Spanish aid supports market sentiment
Modest gains in risk assets today were likely a result of news from the European Finance Ministers meeting, form which investors learnt that €30 billion of aid is to be directed towards Spanish banks by the end of the month. The funds represent a front loading of the €100 billion in emergency loans that have already been offered to Spain’s financial sector, although the acceleration of the program was welcomed by the markets. Spain was also granted some concessions on its deficit reduction targets, gaining an extra year (now until 2014) to reach its target annual deficit of 2.8% of GDP. Spanish bond yields eased slightly, falling below the 7% level they breached yesterday to trade around 6.75% throughout the day. Whilst stocks were slightly higher, the euro fell around 0.5% against the dollar to $1.226 to historic lows.
The outgoing CEO of Barclays, Bob Diamond, voluntarily chose to give forego all of his deferred bonuses, long term share awards and this year’s annual bonus. Whilst he is still in line to receive around £1.5m to £2.0m in severance pay, he is purportedly waiving around £20m in benefits. Shares reacted positively on the news, gaining around 2% from their depressed levels following the news and ongoing investigations into the bank’s possible manipulation of interbank lending rates.

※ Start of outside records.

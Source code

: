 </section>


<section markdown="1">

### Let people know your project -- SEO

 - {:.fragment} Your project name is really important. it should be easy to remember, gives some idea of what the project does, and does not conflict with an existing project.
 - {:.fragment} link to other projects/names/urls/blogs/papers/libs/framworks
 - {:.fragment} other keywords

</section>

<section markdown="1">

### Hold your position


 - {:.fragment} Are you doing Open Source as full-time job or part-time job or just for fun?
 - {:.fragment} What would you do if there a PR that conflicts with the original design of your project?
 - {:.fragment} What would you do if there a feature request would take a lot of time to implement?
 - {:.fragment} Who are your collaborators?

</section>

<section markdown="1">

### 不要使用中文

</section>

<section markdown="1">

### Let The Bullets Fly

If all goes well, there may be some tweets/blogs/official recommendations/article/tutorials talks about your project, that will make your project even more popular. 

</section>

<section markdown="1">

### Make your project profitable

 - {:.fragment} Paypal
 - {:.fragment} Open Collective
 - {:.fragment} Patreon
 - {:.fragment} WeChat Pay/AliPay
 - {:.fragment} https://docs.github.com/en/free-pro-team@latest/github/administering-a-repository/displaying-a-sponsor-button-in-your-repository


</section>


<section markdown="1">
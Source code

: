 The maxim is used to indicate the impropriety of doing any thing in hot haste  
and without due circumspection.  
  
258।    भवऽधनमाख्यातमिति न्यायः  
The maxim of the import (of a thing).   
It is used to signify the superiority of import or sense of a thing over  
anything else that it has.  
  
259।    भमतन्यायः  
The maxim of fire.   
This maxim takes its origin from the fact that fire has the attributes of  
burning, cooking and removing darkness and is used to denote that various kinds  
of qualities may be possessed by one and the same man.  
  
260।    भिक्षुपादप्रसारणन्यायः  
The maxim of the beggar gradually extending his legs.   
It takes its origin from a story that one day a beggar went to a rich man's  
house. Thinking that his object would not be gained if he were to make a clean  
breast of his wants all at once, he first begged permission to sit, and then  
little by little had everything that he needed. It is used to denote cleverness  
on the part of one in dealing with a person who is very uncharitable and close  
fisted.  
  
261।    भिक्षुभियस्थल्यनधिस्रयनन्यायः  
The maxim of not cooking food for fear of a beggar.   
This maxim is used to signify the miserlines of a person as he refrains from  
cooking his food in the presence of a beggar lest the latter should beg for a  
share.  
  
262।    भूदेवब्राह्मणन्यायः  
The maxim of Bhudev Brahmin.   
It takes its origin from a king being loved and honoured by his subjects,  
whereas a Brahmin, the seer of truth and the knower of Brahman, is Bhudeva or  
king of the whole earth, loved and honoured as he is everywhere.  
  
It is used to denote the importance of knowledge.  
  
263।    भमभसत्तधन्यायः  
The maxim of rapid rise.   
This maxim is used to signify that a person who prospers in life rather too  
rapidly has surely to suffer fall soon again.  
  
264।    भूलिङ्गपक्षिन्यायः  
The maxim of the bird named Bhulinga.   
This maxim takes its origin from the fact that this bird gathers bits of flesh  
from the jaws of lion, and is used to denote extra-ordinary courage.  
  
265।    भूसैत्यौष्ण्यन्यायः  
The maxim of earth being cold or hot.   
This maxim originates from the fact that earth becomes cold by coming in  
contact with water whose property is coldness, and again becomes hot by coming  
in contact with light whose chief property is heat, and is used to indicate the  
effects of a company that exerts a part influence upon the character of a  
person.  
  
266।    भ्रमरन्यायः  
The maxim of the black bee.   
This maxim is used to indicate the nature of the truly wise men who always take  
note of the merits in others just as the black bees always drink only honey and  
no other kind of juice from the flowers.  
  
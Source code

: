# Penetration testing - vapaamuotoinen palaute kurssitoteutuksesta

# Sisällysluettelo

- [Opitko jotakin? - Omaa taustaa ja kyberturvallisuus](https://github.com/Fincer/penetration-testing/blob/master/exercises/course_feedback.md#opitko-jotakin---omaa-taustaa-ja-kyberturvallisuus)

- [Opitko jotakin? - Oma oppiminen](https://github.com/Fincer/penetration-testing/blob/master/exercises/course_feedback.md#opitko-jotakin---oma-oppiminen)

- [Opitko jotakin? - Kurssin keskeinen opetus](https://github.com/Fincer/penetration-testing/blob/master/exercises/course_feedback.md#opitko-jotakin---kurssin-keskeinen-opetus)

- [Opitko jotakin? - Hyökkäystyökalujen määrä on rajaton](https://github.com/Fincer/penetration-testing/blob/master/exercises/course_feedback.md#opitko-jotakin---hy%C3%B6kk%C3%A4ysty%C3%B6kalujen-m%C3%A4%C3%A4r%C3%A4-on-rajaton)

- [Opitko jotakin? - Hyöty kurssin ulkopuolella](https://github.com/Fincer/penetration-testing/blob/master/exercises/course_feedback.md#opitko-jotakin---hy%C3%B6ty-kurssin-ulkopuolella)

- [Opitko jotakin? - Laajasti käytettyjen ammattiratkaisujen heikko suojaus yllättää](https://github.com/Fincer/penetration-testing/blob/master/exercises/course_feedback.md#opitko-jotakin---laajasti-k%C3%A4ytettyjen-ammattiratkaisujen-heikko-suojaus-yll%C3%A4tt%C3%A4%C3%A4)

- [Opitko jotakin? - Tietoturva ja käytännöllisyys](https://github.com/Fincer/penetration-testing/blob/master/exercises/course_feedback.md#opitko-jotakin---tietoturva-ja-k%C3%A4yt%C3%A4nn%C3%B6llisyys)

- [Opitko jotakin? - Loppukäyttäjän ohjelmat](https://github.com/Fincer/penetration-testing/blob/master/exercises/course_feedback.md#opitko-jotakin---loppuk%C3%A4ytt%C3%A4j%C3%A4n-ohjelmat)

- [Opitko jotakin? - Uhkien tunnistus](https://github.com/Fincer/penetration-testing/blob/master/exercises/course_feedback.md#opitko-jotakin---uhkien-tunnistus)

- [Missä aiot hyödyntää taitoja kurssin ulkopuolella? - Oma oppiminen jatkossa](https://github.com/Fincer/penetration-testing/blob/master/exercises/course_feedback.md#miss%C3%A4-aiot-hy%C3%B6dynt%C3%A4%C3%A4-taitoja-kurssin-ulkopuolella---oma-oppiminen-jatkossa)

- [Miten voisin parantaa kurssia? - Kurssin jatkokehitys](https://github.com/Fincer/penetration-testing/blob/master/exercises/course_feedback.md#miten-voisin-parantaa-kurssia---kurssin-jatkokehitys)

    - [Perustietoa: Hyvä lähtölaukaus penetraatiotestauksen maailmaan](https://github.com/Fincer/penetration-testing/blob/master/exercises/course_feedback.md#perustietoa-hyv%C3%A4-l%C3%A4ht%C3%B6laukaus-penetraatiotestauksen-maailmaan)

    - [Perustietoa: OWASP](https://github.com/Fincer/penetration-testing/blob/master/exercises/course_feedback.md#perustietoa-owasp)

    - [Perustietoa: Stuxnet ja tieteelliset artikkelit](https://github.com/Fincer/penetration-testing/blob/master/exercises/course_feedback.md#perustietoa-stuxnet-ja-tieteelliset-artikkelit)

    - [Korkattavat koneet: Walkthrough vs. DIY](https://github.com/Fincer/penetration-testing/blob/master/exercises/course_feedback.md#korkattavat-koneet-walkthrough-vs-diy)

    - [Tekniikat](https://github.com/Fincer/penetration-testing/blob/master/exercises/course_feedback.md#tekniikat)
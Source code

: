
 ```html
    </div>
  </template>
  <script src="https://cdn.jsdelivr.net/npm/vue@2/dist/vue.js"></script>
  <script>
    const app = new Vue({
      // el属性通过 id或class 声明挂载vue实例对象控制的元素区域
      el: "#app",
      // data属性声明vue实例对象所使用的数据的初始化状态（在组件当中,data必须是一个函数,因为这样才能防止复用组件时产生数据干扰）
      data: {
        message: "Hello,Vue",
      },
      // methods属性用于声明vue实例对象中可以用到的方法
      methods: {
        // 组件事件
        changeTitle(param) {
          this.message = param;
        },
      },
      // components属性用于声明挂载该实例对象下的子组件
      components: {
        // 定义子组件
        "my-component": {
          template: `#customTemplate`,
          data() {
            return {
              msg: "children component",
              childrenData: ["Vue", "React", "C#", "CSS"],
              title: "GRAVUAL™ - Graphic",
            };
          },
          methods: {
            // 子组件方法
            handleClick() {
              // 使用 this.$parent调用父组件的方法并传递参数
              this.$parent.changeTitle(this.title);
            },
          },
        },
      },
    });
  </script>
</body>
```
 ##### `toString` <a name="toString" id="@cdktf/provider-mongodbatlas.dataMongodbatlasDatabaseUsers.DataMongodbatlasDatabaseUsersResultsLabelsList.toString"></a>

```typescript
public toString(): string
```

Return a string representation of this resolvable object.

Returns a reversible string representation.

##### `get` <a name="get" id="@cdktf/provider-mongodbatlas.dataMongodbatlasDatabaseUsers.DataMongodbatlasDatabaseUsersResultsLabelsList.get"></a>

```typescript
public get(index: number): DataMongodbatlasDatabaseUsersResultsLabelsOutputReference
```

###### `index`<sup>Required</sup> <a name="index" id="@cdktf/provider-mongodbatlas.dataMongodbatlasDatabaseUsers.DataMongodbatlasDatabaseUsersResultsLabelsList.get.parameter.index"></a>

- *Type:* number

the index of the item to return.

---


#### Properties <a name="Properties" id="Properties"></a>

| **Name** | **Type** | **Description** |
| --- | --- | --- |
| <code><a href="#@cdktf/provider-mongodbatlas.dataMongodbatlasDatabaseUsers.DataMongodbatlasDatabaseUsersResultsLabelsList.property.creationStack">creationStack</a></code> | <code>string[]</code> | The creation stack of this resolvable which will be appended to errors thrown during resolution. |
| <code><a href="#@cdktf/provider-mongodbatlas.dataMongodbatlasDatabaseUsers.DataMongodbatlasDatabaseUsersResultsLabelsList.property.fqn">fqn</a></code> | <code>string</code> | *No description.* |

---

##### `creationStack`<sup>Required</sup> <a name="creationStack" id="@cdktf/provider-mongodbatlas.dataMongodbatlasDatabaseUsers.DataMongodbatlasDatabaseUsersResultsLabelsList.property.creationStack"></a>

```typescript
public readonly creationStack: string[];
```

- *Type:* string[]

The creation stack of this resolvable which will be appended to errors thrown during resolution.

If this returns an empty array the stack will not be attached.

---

A deterioration in sentiment towards the latter hour of trade occurred as the Italian Prime Minister Mario Monti suggested in a parliamentary speech that Italy may at some point in the future need to tap the ESM, Europe’s permanent bailout fund. Whilst he was clear that Italy would never require a “Greek-style” bailout, he did reiterate that there may be a place for the ESM to buy Italian sovereign debt to keep a cap on the country’s borrowing costs.
The FTSE 100 finished around 0.7% higher at 5664, in line with major European indices and ahead of those in the US where the S&P was in negative territory whilst the Dow Jones was marginally higher.